Records from a collection:
━━━━

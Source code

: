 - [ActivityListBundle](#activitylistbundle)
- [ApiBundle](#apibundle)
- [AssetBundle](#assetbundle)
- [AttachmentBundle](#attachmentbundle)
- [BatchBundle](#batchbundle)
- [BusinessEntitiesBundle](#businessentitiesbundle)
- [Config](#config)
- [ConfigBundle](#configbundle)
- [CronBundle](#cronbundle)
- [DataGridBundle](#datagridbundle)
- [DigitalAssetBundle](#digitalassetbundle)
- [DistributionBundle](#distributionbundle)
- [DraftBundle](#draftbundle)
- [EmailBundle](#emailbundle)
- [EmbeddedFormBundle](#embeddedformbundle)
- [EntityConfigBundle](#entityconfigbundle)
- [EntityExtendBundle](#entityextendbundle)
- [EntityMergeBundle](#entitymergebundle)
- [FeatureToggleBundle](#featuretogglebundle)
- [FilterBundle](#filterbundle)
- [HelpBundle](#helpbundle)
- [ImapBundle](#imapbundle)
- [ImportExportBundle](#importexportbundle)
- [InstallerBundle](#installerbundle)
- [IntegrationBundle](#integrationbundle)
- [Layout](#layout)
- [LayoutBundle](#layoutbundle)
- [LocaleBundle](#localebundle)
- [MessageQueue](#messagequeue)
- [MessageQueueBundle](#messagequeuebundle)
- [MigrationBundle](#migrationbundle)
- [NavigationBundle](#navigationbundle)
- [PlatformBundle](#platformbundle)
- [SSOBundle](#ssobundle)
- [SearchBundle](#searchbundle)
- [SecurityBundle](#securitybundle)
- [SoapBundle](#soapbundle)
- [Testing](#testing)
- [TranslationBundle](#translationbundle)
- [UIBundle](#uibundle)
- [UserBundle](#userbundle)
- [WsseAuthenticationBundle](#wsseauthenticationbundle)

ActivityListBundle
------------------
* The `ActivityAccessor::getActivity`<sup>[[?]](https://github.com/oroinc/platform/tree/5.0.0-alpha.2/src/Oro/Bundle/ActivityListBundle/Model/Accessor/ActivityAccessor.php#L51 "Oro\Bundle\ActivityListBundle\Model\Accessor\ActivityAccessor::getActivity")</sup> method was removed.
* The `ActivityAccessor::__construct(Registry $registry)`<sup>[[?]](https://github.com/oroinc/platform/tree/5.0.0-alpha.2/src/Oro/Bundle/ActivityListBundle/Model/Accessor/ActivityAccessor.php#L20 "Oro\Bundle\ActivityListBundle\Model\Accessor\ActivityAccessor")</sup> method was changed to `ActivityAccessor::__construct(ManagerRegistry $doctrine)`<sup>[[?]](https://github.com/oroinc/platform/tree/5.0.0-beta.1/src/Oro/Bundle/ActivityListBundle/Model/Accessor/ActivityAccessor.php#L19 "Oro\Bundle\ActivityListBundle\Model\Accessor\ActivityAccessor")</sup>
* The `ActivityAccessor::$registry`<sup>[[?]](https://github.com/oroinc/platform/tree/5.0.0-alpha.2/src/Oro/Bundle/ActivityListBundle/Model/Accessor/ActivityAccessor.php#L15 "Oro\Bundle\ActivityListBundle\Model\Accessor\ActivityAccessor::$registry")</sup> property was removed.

━━━━

§ **What you will do**
Out of the data above, give again only the lines starting at the one holding "- [EmbeddedFormBundle](#embeddedformbundle)" and ending at the one holding "- [HelpBundle](#helpbundle)", unchanged.

§ **Written response**
- [EmbeddedFormBundle](#embeddedformbundle)
- [EntityConfigBundle](#entityconfigbundle)
- [EntityExtendBundle](#entityextendbundle)
- [EntityMergeBundle](#entitymergebundle)
- [FeatureToggleBundle](#featuretogglebundle)
- [FilterBundle](#filterbundle)
- [HelpBundle](#helpbundle)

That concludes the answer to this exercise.